Exercise >> Below are the records; copy exactly the lines from the first through the one containing "adding everything", both included, and leave out the pictures.

*** Opening of Listed records ***

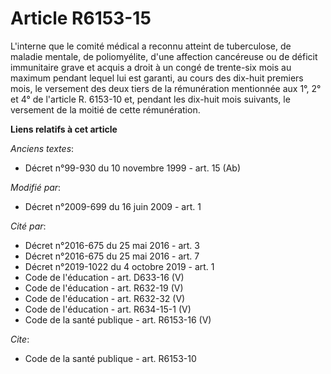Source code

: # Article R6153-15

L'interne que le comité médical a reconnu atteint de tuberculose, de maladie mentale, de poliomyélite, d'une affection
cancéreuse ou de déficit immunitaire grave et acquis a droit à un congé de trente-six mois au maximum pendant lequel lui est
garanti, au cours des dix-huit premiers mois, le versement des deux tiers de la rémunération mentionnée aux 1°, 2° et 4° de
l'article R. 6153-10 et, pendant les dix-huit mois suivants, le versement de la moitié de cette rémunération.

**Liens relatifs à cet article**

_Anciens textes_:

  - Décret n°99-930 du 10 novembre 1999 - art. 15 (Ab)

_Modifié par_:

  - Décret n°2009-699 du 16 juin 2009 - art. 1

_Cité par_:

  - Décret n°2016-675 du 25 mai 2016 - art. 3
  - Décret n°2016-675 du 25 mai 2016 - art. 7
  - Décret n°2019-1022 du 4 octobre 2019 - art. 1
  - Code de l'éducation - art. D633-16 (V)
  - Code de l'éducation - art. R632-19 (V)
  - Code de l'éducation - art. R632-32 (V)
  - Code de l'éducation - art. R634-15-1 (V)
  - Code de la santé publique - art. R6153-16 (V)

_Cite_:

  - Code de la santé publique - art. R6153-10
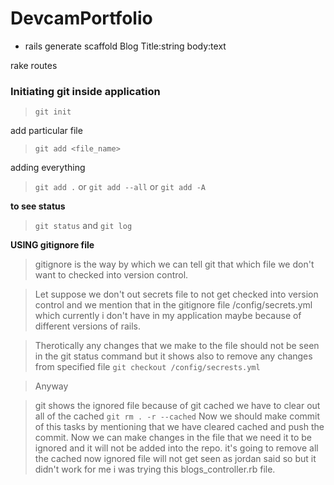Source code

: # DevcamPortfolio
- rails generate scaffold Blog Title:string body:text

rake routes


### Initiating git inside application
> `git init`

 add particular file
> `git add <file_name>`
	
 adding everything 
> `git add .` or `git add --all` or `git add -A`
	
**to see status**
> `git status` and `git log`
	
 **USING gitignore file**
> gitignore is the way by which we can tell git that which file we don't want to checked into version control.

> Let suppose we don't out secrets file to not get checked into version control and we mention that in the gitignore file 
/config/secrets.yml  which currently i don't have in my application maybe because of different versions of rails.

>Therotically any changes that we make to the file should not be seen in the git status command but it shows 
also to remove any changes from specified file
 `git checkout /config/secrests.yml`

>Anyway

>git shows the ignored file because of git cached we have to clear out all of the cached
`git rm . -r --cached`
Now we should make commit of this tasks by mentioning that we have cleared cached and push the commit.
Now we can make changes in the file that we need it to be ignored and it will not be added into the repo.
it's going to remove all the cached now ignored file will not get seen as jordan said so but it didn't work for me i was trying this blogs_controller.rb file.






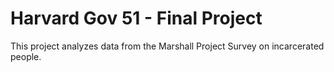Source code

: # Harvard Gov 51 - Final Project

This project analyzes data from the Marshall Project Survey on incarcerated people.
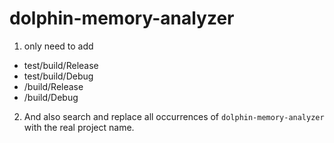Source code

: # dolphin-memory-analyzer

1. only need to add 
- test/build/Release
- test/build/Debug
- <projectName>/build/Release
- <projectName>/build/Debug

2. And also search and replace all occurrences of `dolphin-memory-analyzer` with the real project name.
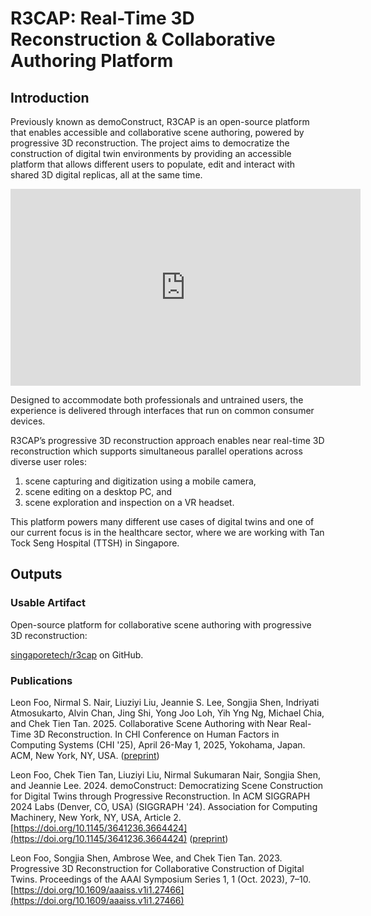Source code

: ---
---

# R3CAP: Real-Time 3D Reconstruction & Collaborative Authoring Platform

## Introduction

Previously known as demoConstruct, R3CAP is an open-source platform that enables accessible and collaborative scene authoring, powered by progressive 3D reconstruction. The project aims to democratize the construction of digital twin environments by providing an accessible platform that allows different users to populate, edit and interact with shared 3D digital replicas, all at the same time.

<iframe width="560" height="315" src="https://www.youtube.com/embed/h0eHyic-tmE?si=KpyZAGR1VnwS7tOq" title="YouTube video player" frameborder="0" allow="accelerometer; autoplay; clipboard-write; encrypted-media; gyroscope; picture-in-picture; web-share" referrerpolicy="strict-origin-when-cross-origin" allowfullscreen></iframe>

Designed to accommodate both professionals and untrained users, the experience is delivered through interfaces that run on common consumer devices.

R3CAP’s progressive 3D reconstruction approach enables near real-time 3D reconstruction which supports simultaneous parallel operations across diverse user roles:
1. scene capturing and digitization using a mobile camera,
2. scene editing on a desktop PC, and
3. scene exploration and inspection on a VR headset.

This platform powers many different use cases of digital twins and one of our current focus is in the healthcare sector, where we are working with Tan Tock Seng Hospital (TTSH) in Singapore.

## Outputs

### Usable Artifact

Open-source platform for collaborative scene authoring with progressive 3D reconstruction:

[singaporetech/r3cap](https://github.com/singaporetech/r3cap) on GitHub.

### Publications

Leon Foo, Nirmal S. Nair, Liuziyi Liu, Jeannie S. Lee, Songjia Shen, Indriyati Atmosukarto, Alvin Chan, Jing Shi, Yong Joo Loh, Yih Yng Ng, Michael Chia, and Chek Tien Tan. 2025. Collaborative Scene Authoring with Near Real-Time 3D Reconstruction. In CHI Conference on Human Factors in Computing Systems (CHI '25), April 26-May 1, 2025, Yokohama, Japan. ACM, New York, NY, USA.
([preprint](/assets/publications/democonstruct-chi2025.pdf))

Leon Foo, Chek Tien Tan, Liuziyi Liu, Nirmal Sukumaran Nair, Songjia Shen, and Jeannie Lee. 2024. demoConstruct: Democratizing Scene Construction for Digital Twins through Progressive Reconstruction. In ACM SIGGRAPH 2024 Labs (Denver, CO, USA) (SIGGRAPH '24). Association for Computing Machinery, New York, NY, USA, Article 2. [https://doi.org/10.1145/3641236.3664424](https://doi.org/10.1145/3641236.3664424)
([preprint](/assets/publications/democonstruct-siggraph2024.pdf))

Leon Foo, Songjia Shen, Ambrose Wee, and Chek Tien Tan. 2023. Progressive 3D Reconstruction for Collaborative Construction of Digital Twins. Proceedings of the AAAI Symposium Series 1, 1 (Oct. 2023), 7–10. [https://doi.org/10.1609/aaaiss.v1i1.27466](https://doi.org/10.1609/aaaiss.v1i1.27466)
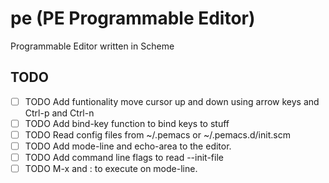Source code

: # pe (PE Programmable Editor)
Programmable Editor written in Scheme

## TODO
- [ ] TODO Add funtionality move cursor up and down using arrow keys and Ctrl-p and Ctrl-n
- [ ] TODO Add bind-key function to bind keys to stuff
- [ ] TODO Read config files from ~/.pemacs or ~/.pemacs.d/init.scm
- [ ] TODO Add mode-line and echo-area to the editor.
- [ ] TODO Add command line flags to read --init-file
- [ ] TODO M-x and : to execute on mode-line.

*** Close of Listed records ***

Expected answer >>
Source code

: # Article R6153-15

L'interne que le comité médical a reconnu atteint de tuberculose, de maladie mentale, de poliomyélite, d'une affection
cancéreuse ou de déficit immunitaire grave et acquis a droit à un congé de trente-six mois au maximum pendant lequel lui est
garanti, au cours des dix-huit premiers mois, le versement des deux tiers de la rémunération mentionnée aux 1°, 2° et 4° de
l'article R. 6153-10 et, pendant les dix-huit mois suivants, le versement de la moitié de cette rémunération.

**Liens relatifs à cet article**

_Anciens textes_:

  - Décret n°99-930 du 10 novembre 1999 - art. 15 (Ab)

_Modifié par_:

  - Décret n°2009-699 du 16 juin 2009 - art. 1

_Cité par_:

  - Décret n°2016-675 du 25 mai 2016 - art. 3
  - Décret n°2016-675 du 25 mai 2016 - art. 7
  - Décret n°2019-1022 du 4 octobre 2019 - art. 1
  - Code de l'éducation - art. D633-16 (V)
  - Code de l'éducation - art. R632-19 (V)
  - Code de l'éducation - art. R632-32 (V)
  - Code de l'éducation - art. R634-15-1 (V)
  - Code de la santé publique - art. R6153-16 (V)

_Cite_:

  - Code de la santé publique - art. R6153-10
Source code

: # DevcamPortfolio
- rails generate scaffold Blog Title:string body:text

rake routes


### Initiating git inside application
> `git init`

 add particular file
> `git add <file_name>`
	
 adding everything 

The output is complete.